After Prime Minister Jafar Sharif-Emami was forced to resign in May 1961 due to ongoing demonstrations against large-scale rigging in the parliamentary elections, Teymur Bakhtiar hoped to become the new Prime Minister. Shah made a bet on Ali Amini. General Bakhtiar then contacted the US Embassy in order to enlist their support for a "coup" against Amini. A surprised American ambassador informed the Shah about Bakhtiar's plans. Soon Bakhtiar was removed from his post as head of SAVAK and was sent abroad.

==Fall==
With the appointment of Ali Amini as prime minister in 1961, the Shah began to distrust Bakhtiar. Amini warned the Shah of Bakhtiar's contacts with John F. Kennedy, and Bakhtiar was dismissed in 1961. Amini was a Kennedy supporter and was dismissed in 1962 partly because of the Shah's growing distrust of Kennedy.

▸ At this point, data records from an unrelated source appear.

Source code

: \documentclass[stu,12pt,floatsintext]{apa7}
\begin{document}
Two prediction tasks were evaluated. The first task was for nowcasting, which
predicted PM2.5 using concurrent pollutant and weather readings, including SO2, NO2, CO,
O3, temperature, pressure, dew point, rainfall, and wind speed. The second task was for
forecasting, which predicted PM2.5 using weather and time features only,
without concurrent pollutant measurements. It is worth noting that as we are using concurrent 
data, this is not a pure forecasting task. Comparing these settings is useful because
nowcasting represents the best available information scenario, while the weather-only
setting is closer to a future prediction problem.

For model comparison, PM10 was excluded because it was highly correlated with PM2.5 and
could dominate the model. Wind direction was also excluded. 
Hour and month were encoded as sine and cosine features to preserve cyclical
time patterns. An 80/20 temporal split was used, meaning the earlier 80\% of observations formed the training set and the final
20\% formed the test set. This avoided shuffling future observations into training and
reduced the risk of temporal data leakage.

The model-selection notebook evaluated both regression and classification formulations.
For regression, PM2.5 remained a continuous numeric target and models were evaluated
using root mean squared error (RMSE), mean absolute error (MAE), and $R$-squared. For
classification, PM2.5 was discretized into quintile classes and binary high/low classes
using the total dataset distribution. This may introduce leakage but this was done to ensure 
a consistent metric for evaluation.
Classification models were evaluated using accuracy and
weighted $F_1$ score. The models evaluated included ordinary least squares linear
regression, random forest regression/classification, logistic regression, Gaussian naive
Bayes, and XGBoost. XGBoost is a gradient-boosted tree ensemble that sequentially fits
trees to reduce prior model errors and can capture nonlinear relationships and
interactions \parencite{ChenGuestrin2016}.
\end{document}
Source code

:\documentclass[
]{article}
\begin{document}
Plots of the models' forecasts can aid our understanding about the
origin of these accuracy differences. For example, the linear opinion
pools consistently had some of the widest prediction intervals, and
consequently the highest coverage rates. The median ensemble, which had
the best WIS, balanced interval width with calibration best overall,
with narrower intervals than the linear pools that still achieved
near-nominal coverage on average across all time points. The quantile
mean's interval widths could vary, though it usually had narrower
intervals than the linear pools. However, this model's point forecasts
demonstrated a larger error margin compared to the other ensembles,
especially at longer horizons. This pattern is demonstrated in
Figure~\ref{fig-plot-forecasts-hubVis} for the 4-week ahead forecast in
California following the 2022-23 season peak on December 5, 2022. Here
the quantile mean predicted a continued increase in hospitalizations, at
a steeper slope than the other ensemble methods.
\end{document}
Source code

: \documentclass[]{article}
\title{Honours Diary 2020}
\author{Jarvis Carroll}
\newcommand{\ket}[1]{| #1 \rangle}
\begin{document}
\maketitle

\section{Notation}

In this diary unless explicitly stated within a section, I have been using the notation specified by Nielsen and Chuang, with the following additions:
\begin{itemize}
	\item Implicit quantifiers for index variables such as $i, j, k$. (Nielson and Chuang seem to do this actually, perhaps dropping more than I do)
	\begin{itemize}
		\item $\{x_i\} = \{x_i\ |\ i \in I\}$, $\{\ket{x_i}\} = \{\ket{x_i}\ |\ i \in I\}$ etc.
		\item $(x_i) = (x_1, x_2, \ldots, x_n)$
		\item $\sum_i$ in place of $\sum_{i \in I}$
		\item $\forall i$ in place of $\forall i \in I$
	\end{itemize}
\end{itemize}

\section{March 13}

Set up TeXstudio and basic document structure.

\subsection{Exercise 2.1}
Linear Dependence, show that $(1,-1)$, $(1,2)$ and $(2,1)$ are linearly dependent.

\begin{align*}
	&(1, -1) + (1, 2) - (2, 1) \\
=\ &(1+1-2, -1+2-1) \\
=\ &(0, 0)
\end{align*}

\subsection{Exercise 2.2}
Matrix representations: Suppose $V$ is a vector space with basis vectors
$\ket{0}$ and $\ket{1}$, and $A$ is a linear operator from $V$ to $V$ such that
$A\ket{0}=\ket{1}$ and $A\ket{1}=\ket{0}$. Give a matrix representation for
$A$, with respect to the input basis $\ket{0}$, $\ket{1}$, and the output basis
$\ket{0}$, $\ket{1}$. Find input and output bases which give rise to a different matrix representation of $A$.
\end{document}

Initially from his self chosen exile in Geneva, Bakhtiar retaliated by establishing contacts with Iranian dissidents in Europe, Iraq, and Lebanon, using the contacts he had built during his time at SAVAK.

Bakhtiar arrived in Lebanon on 12 April 1968, and was arrested in May for "arms smuggling". Lebanese officials then informed the Iranian embassy in Beirut. As Iranian courts harassed Bakhtiar on charges of high treason, the Iranian government asked the Lebanese government on 13 May to transfer Bakhtiar to Iranian judicial authorities. The Iranian request was based on the principle of cooperation between the judiciary and the Lebanese criminal code regarding extradition of criminals. But Bakhtiar managed to get out of prison and emigrate to Iraq. In 1969, the Iranian parliament passed a law under which Teymur Bakhtiar was deprived of all military ranks, and all his movable and immovable property were confiscated.

He met not only Ayatollah Khomeini but also Reza Radmanesh, the General Secretary of the Tudeh Party, and Mahmud Panahian, the "War Minister" of autonomy-seeking state Azerbaijan People's Government, that had emerged briefly after the Soviet forces withdrew from Iran, following World War II. The Shah issued a warrant for Bakhtiar's arrest, but the general sought refuge in Iraq.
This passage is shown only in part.